** TASK DIRECTIONS **
Which lines run from the start of the data below to the line containing "circacompare_mixed(). (Faster computation!)"? Set them down exactly, with none added.

** DATASET ENTRIES **

# # #

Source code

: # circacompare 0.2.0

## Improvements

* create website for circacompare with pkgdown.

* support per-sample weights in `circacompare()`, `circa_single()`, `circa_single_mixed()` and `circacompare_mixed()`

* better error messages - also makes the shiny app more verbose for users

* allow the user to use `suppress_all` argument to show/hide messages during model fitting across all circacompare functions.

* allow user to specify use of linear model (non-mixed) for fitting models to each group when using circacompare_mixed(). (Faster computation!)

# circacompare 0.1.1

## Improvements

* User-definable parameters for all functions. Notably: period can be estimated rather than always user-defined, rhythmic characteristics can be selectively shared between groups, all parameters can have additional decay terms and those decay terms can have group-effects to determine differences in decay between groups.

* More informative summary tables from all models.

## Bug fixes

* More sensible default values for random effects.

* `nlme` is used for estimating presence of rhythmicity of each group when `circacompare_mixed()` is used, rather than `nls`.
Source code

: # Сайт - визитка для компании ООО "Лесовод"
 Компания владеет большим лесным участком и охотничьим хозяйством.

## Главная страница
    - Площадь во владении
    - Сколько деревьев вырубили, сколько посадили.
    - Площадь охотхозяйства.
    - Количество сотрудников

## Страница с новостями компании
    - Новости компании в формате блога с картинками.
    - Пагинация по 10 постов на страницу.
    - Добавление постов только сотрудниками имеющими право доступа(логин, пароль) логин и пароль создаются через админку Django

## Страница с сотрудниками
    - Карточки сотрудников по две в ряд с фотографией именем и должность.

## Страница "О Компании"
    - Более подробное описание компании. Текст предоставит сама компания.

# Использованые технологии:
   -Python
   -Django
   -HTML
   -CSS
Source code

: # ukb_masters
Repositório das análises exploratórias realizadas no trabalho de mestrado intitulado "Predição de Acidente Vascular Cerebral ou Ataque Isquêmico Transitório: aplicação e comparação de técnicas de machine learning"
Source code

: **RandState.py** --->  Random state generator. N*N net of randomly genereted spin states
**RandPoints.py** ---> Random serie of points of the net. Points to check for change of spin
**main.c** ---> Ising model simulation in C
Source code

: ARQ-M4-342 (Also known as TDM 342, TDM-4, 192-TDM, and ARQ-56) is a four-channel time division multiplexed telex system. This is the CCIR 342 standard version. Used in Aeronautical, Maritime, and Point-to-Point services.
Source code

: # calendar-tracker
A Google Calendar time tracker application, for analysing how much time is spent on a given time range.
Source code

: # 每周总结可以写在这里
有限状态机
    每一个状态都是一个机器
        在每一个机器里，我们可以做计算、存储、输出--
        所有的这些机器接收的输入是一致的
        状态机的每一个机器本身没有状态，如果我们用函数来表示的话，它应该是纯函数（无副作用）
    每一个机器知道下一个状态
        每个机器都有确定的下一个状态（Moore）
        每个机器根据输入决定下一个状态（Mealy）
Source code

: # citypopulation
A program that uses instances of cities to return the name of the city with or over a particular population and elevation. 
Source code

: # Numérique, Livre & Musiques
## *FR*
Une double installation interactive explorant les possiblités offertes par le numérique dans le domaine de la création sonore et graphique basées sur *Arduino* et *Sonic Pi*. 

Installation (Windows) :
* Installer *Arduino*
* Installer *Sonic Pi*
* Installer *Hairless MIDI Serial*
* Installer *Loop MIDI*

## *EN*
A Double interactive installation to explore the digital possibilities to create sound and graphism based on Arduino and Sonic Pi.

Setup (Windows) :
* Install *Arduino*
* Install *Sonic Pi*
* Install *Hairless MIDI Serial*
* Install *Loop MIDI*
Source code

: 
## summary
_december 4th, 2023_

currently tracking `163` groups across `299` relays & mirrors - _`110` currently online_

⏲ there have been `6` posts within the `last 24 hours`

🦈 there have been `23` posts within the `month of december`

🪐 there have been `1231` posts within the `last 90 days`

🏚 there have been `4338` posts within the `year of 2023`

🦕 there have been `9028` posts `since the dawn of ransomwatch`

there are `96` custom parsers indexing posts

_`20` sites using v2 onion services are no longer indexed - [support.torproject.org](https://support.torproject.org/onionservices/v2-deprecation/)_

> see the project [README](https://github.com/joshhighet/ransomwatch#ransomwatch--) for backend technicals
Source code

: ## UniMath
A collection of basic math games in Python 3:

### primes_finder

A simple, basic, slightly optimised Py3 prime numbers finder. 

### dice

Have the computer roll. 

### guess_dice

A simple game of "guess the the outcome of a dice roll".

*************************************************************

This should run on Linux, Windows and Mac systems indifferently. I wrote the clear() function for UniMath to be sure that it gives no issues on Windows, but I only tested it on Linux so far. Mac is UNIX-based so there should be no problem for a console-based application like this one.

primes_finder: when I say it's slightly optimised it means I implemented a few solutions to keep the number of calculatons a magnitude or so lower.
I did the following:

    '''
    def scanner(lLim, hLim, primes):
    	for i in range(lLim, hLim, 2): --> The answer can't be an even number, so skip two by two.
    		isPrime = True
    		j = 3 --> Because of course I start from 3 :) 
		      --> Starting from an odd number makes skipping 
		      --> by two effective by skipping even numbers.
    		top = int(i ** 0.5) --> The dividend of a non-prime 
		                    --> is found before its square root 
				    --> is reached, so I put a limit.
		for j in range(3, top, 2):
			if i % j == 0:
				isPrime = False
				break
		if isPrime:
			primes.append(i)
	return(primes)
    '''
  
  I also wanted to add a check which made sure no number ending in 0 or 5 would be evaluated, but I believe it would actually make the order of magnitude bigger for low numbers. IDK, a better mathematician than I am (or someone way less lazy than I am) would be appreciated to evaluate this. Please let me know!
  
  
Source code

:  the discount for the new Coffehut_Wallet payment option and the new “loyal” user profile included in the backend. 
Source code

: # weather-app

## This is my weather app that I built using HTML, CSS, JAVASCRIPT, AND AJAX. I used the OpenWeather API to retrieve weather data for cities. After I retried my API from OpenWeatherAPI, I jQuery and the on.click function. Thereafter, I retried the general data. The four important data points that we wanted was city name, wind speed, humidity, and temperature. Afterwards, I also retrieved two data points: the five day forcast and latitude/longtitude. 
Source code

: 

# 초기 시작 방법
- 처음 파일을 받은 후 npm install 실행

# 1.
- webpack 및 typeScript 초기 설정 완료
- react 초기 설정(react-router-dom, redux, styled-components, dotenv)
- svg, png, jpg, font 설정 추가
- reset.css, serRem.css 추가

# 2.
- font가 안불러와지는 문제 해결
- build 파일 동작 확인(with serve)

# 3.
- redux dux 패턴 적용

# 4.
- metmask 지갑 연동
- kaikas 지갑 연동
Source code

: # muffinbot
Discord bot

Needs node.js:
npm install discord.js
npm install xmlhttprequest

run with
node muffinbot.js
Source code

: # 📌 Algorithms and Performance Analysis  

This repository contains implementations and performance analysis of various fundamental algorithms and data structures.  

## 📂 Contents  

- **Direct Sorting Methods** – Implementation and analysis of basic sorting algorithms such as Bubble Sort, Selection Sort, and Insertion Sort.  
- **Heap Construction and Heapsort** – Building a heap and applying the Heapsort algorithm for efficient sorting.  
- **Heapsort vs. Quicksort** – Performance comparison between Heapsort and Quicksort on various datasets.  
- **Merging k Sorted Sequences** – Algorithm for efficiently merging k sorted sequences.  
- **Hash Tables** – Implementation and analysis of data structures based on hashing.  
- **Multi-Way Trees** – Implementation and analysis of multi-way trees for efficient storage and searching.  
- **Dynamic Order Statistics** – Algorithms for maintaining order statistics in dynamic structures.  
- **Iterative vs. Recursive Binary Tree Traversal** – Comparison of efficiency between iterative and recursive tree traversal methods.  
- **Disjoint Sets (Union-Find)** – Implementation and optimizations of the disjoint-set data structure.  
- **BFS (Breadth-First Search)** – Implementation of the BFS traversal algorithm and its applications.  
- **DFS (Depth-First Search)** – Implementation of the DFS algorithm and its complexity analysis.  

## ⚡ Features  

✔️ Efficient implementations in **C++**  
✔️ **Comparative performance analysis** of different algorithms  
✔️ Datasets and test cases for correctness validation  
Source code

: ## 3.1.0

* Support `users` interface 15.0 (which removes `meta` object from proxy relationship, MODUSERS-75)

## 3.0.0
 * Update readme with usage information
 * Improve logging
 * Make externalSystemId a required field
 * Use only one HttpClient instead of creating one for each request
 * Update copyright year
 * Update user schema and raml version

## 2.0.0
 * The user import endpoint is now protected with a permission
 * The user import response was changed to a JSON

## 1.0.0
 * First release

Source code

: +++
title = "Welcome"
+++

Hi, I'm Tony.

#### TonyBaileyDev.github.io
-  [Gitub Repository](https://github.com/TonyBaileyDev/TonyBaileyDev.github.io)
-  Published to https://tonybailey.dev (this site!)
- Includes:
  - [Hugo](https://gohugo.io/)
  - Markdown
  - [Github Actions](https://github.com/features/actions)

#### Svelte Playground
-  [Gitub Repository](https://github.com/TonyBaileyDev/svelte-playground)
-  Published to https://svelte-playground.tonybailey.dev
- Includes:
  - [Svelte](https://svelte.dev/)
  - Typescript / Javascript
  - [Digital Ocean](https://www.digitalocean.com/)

# # #

** WRITTEN RESPONSE **
Source code

: # circacompare 0.2.0

## Improvements

* create website for circacompare with pkgdown.

* support per-sample weights in `circacompare()`, `circa_single()`, `circa_single_mixed()` and `circacompare_mixed()`

* better error messages - also makes the shiny app more verbose for users

* allow the user to use `suppress_all` argument to show/hide messages during model fitting across all circacompare functions.

* allow user to specify use of linear model (non-mixed) for fitting models to each group when using circacompare_mixed(). (Faster computation!)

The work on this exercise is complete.